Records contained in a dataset

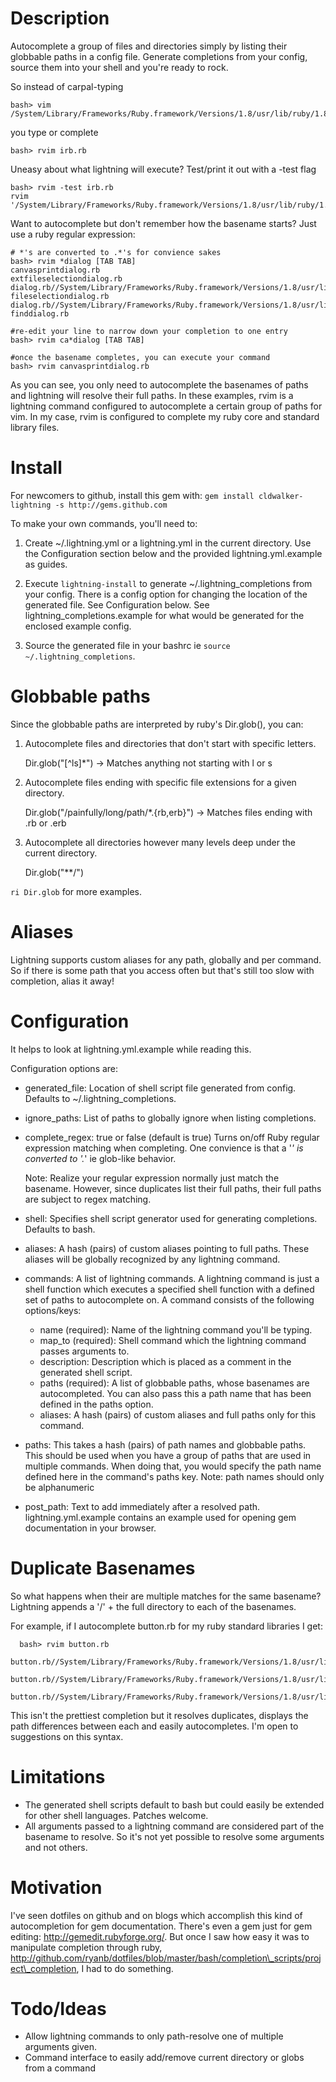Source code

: Description
===========

Autocomplete a group of files and directories simply by listing their globbable paths
in a config file. Generate completions from your config, source them into your shell
and you're ready to rock.

So instead of carpal-typing

    bash> vim /System/Library/Frameworks/Ruby.framework/Versions/1.8/usr/lib/ruby/1.8/irb.rb

you type or complete

    bash> rvim irb.rb

Uneasy about what lightning will execute? Test/print it out with a -test flag

    bash> rvim -test irb.rb
    rvim '/System/Library/Frameworks/Ruby.framework/Versions/1.8/usr/lib/ruby/1.8/irb.rb'

Want to autocomplete but don't remember how the basename starts? Just use a ruby regular expression:

    # *'s are converted to .*'s for convience sakes
    bash> rvim *dialog [TAB TAB]
    canvasprintdialog.rb
    extfileselectiondialog.rb
    dialog.rb//System/Library/Frameworks/Ruby.framework/Versions/1.8/usr/lib/ruby/1.8/tk
    fileselectiondialog.rb
    dialog.rb//System/Library/Frameworks/Ruby.framework/Versions/1.8/usr/lib/ruby/1.8/tkextlib/bwidget
    finddialog.rb

    #re-edit your line to narrow down your completion to one entry
    bash> rvim ca*dialog [TAB TAB]

    #once the basename completes, you can execute your command
    bash> rvim canvasprintdialog.rb

As you can see, you only need to autocomplete the basenames of paths and lightning will resolve their
full paths.  In these examples, rvim is a lightning command configured to autocomplete a certain group of paths for vim.
In my case, rvim is configured to complete my ruby core and standard library files.


Install
=======

For newcomers to github, install this gem with: `gem install cldwalker-lightning -s http://gems.github.com`

To make your own commands, you'll need to:

1. Create ~/.lightning.yml or a lightning.yml in the current directory.
   Use the Configuration section below and the provided lightning.yml.example as guides.

2. Execute `lightning-install` to generate ~/.lightning\_completions from your config.
   There is a config option for changing the location of the generated file. See Configuration
   below. See lightning\_completions.example for what would be generated for the enclosed example
   config.

3. Source the generated file in your bashrc ie `source ~/.lightning_completions`.


Globbable paths
===============

Since the globbable paths are interpreted by ruby's Dir.glob(), you can:

1. Autocomplete files and directories that don't start with specific letters.

   Dir.glob("[^ls]*") -> Matches anything not starting with l or s

2. Autocomplete files ending with specific file extensions for a given directory.

   Dir.glob("/painfully/long/path/*.{rb,erb}") -> Matches files ending with .rb or .erb

3. Autocomplete all directories however many levels deep under the current directory.

   Dir.glob("**/")

`ri Dir.glob` for more examples.

Aliases
=======

Lightning supports custom aliases for any path, globally and per command. So if there is some
path that you access often but that's still too slow with completion, alias it away!

Configuration
=====================

It helps to look at lightning.yml.example while reading this.

Configuration options are:

* generated\_file: Location of shell script file generated from config. Defaults to
  ~/.lightning\_completions.
* ignore\_paths: List of paths to globally ignore when listing completions.
* complete\_regex: true or false (default is true)
  Turns on/off Ruby regular expression matching when completing. One convience
  is that a '*' is converted to '.*' ie glob-like behavior.

  Note: Realize your regular expression normally just match the basename. However, since duplicates
  list their full paths, their full paths are subject to regex matching.
* shell: Specifies shell script generator used for generating completions. Defaults to bash.
* aliases: A hash (pairs) of custom aliases pointing to full paths. These aliases will be globally
  recognized by any lightning command.
* commands: A list of lightning commands. A lightning command is just a shell function
  which executes a specified shell function with a defined set of paths to autocomplete on.
  A command consists of the following options/keys:
  
  * name (required): Name of the lightning command you'll be typing.
  * map\_to (required): Shell command which the lightning command passes arguments to.
  * description: Description which is placed as a comment in the generated shell script.
  * paths (required): A list of globbable paths, whose basenames are autocompleted. You can also
    pass this a path name that has been defined in the paths option. 
  * aliases: A hash (pairs) of custom aliases and full paths only for this command.

* paths: This takes a hash (pairs) of path names and globbable paths. This should be used when
  you have a group of paths that are used in multiple commands. When doing that, you would specify
  the path name defined here in the command's paths key.
  Note: path names should only be alphanumeric

* post\_path: Text to add immediately after a resolved path. lightning.yml.example contains
  an example used for opening gem documentation in your browser.

Duplicate Basenames
===================

So what happens when their are multiple matches for the same basename?
Lightning appends a '/' + the full directory to each of the basenames.

For example, if I autocomplete button.rb for my ruby standard libraries I get:

      bash> rvim button.rb
      button.rb//System/Library/Frameworks/Ruby.framework/Versions/1.8/usr/lib/ruby/1.8/tk
      button.rb//System/Library/Frameworks/Ruby.framework/Versions/1.8/usr/lib/ruby/1.8/tkextlib/bwidget
      button.rb//System/Library/Frameworks/Ruby.framework/Versions/1.8/usr/lib/ruby/1.8/tkextlib/blt/tile

This isn't the prettiest completion but it resolves duplicates, displays the path differences
between each and easily autocompletes. I'm open to suggestions on this syntax.

Limitations
===========

* The generated shell scripts default to bash but could easily be extended for other shell languages. Patches welcome.
* All arguments passed to a lightning command are considered part of the basename to resolve. So
  it's not yet possible to resolve some arguments and not others.

Motivation
==========

I've seen dotfiles on github and on blogs which accomplish this kind of autocompletion for gem
documentation. There's even a gem just for gem editing: http://gemedit.rubyforge.org/.
But once I saw how easy it was to manipulate completion through ruby,
http://github.com/ryanb/dotfiles/blob/master/bash/completion\_scripts/project\_completion,
I had to do something.

Todo/Ideas
==========

* Allow lightning commands to only path-resolve one of multiple arguments given.
* Command interface to easily add/remove current directory or globs from a command
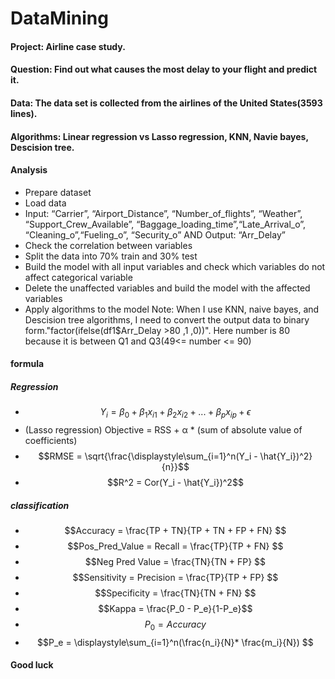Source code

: # DataMining
#### Project: Airline case study. 
#### Question: Find out what causes the most delay to your flight and predict it.
#### Data: The data set is collected from the airlines of the United States(3593 lines).
#### Algorithms: Linear regression vs Lasso regression, KNN, Navie bayes, Descision tree.
#### Analysis
- Prepare dataset
- Load data
- Input: “Carrier”, “Airport_Distance”, “Number_of_flights”, “Weather”, “Support_Crew_Available”, “Baggage_loading_time”,“Late_Arrival_o”, “Cleaning_o”,“Fueling_o”, “Security_o” AND Output: “Arr_Delay”
- Check the correlation between variables
- Split the data into 70% train and 30% test  
- Build the model with all input variables and check which variables do not affect categorical variable
- Delete the unaffected variables and build the model with the affected variables
- Apply algorithms to the model
Note: When I use KNN, naive bayes, and Descision tree algorithms, I need to convert the output data to binary form."factor(ifelse(df1$Arr_Delay >80 ,1 ,0))". Here number is 80 because it is between Q1 and Q3(49<= number <= 90)
#### formula
##### Regression 
- $$Y_i= \beta_0 + \beta_1x_{i1} + \beta_2x_{i2} + ... + \beta_px_{ip} + \epsilon$$
- (Lasso regression) Objective = RSS + α * (sum of absolute value of coefficients)  
- $$RMSE = \sqrt{\frac{\displaystyle\sum_{i=1}^n(Y_i - \hat{Y_i})^2}{n}}$$
- $$R^2 = Cor(Y_i - \hat{Y_i})^2$$
##### classification
- $$Accuracy = \frac{TP + TN}{TP + TN + FP + FN}  $$
- $$Pos_Pred_Value  = Recall = \frac{TP}{TP + FN} $$
- $$Neg Pred Value = \frac{TN}{TN + FP} $$
- $$Sensitivity = Precision = \frac{TP}{TP + FP} $$
- $$Specificity = \frac{TN}{TN + FN} $$
- $$Kappa = \frac{P_0 - P_e}{1-P_e}$$
- $$P_0 = Accuracy $$
- $$P_e = \displaystyle\sum_{i=1}^n(\frac{n_i}{N}* \frac{m_i}{N}) $$
#### Good luck
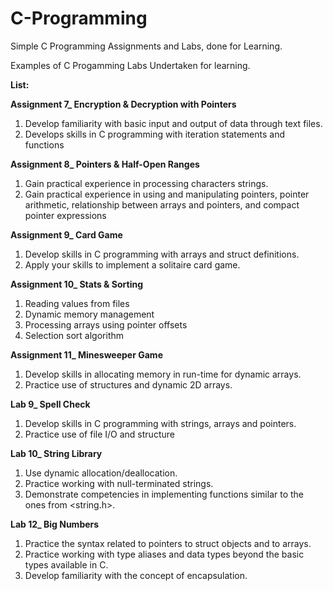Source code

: # C-Programming
Simple C Programming Assignments and Labs, done for Learning.

Examples of C Progamming Labs Undertaken for learning.

**List:**

**Assignment 7_ Encryption & Decryption with Pointers**

1. Develop familiarity with basic input and output of data through text files.
2. Develops skills in C programming with iteration statements and functions

**Assignment 8_ Pointers & Half-Open Ranges**

1. Gain practical experience in processing characters strings.
2. Gain practical experience in using and manipulating pointers, pointer arithmetic, relationship
between arrays and pointers, and compact pointer expressions

**Assignment 9_ Card Game**

1. Develop skills in C programming with arrays and struct definitions.
2. Apply your skills to implement a solitaire card game.

**Assignment 10_ Stats & Sorting**

1. Reading values from files
2. Dynamic memory management
3. Processing arrays using pointer offsets
4. Selection sort algorithm

**Assignment 11_ Minesweeper Game**

1. Develop skills in allocating memory in run-time for dynamic arrays.
2. Practice use of structures and dynamic 2D arrays.


**Lab 9_ Spell Check**

1. Develop skills in C programming with strings, arrays and pointers.
2. Practice use of file I/O and structure

**Lab 10_ String Library** 

1. Use dynamic allocation/deallocation.
2. Practice working with null-terminated strings.
3. Demonstrate competencies in implementing functions similar to the ones from <string.h>.

**Lab 12_ Big Numbers**

1. Practice the syntax related to pointers to struct objects and to arrays.
2. Practice working with type aliases and data types beyond the basic types available in C.
3. Develop familiarity with the concept of encapsulation.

◆ **What the exercise asks**
In the entries above, find every line holding the word "group" and copy it out.

◆ **Finished exercise**
Autocomplete a group of files and directories simply by listing their globbable paths
full paths.  In these examples, rvim is a lightning command configured to autocomplete a certain group of paths for vim.
  you have a group of paths that are used in multiple commands. When doing that, you would specify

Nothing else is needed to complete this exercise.